John Eberson was born in Bukovina, Romania in 1875 and studied at the University of Vienna in 1893 and immigrated to the United States in 1901.

“We visualise and dream magnificent amphitheater, an Italian Garden, a Persian Court, a Spanish patio, or an Egyptian templyard, all canopied by a soft moonlight sky.”

John Eberson

Eberson settled in St Louis Missouri, where he learned theater design while working for the Johnston Theatrical firm. Upon gaining knowledge of all facets of theatre building he moved to Hamilton, Ohio, in 1904, where he continued his architectural practice.

The Atmospheric Theatre

While he also planned conventional theatres, he was best known for the unique concept of atmospheric design. He provided theatre audiences with a romantic fantasy escape, an outrageously diverse architectural tradition. His work took on four basic atmospheric styles: Moorish, Persian Courtyards, Italian Gardens and Egyptian Temples.

Iris at Kalamazoo State Theatre
Iris at Kalamazoo State Theatre

While other designers hung elaborate chandeliers Eberson created simple Mediterranean blue evening skies with wispy clouds and twinkling lights simulating stars, which brought his design costs to 25% less than other builders of the day.

The Atmospheric Theatre – the experience

An atmospheric theatre recreated the sensation of being in an exotic outdoor setting, typically a Mediterranean courtyard or garden, with an azure sky overhead. The introduction of new technology in the form of the Brenograph projector resulted in wispy clouds drifting lazily across cerulean heavens, which were actually a domed plaster ceiling resembling that of a planterium. As the film began, the illusion of a sunset began, gradually deepening to a deep velvet mauve. Twinkling lights in constellation patterns became visible as the ceiling was revealed.

Eberson’s goal was to bring the outside in. His nine “P” motto was: Prepare Practical Plans for Pretty Playhouses – Please Patrons – Pay Profits.
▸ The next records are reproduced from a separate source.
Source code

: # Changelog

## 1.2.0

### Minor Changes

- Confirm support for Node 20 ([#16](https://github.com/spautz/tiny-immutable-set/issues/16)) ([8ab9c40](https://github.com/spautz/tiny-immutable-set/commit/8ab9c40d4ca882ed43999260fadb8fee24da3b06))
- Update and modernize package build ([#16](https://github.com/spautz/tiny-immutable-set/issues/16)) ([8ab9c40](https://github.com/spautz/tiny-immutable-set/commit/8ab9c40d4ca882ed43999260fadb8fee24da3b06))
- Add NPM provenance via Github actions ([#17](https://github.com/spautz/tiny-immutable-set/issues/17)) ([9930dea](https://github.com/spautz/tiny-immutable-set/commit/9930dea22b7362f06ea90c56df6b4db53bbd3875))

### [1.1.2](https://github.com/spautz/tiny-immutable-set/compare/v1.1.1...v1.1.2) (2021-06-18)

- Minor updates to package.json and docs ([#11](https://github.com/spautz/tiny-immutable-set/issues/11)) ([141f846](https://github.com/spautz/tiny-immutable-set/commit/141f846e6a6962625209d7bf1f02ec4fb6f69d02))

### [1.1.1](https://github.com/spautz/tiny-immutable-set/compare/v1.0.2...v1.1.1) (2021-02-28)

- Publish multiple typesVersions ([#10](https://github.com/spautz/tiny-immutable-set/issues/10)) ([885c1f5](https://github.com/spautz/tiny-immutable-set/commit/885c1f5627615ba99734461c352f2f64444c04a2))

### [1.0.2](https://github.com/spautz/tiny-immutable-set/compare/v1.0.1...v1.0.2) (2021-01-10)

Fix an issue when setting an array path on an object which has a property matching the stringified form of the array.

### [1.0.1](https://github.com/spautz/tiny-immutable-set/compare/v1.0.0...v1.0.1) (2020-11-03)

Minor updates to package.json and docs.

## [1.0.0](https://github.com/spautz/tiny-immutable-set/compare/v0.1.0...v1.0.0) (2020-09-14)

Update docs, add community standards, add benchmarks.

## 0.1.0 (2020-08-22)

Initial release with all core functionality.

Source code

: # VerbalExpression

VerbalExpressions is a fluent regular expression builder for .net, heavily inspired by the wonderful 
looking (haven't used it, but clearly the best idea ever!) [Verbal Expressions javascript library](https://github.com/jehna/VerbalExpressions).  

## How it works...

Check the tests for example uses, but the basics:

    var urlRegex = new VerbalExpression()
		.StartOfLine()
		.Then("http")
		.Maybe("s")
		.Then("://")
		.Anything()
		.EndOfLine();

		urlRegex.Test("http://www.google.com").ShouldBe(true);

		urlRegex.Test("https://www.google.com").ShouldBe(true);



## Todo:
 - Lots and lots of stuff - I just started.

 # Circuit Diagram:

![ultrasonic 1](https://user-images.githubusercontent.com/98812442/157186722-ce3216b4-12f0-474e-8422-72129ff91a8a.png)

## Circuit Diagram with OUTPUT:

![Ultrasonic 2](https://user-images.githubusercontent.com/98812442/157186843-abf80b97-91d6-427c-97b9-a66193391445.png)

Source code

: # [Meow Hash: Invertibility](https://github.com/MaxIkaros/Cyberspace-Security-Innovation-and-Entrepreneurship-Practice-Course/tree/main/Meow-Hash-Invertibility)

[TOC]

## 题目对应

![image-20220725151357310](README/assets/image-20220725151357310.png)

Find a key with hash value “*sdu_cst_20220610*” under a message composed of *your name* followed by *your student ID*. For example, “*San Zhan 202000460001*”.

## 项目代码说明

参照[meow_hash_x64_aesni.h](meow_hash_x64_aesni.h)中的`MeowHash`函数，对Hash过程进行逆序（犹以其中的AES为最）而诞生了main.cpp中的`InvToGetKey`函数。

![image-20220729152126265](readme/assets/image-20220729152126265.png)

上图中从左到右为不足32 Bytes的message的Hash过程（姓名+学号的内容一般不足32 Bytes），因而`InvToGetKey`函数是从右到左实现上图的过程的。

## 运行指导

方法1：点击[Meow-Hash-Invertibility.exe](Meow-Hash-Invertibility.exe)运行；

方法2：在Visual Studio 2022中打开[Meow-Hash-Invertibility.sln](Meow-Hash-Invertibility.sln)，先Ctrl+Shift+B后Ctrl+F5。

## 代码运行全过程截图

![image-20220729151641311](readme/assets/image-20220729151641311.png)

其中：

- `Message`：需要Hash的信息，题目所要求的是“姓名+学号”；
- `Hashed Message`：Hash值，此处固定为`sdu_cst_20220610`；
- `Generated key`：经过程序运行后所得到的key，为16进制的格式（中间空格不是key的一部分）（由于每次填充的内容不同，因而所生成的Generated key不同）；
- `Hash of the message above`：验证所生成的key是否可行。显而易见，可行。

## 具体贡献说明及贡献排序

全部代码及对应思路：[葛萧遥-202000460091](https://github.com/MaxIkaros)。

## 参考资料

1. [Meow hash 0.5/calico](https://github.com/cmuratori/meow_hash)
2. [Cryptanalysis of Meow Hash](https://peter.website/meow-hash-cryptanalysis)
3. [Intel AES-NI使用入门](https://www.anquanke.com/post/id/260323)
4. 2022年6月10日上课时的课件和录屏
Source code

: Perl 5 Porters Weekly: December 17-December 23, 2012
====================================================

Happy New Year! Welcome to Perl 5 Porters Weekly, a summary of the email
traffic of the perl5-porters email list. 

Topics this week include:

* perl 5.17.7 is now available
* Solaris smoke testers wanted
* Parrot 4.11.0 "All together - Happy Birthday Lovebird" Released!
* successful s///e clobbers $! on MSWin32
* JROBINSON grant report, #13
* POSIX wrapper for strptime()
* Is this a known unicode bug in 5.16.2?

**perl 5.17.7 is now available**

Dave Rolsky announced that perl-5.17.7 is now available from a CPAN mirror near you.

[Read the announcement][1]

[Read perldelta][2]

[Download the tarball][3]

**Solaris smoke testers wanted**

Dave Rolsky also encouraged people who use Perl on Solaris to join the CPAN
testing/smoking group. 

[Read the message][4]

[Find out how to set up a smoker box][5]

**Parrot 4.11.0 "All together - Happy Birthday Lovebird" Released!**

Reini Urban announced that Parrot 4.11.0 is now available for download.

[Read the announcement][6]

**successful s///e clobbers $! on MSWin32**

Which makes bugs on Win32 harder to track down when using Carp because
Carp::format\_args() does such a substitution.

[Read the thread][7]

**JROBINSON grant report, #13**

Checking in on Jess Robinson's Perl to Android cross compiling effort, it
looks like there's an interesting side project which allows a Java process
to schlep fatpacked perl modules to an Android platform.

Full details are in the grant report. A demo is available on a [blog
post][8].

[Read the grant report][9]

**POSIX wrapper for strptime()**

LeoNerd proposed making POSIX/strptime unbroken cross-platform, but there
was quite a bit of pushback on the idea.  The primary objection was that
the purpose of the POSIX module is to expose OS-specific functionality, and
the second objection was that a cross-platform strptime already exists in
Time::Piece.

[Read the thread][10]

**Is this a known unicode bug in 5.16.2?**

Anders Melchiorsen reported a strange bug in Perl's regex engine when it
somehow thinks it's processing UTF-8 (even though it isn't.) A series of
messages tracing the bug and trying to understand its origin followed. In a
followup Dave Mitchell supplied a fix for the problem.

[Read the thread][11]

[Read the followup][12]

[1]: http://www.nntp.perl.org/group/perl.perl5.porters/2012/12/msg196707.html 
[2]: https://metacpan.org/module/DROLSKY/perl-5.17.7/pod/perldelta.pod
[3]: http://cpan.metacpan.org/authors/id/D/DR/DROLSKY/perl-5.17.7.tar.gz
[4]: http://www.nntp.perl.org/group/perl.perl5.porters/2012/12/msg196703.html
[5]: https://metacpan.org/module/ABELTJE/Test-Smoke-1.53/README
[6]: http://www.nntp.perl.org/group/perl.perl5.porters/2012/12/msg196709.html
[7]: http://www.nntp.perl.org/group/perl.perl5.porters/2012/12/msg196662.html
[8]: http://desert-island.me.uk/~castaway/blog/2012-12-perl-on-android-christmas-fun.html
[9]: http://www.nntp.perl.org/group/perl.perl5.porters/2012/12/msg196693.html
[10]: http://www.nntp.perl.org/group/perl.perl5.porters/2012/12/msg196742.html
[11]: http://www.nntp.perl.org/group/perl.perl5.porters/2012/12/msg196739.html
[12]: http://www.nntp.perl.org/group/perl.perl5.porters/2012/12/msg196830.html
With the 1923 opening of The Majestic in Houston, Texas, Eberson’s first atmospheric theatre came the demand for the more of the same. He built in many different parts of the United States as well as overseas. But, as quickly as the birth of the atmospheric theatre arrived, it departed. In just seven short years, with the arrival of the Great Depression came the death of the boom of Eberson’s atmospherics.

Anderson Paramount Theatre Indiania designed by John Eberson
Anderson Paramount Theatre Indiania designed by John Eberson

Sources

Byars, M., & Riley, T. (2004). The design encyclopedia. Laurence King Publishing.

Naylor, D. (1981). American picture palaces: the architecture of fantasy. Van Nostrand Reinhold.

Williams, C. M., & Froehlich, D. E. (n.d.). In Contribution and Confusion: Architecture and the Influence of other Fields of Inquiry = 2003 ACSA International Conference. https://www.acsa-arch.org/proceedings/International%20Proceedings/ACSA.Intl.2003/ACSA.Intl.2003.80.pdf.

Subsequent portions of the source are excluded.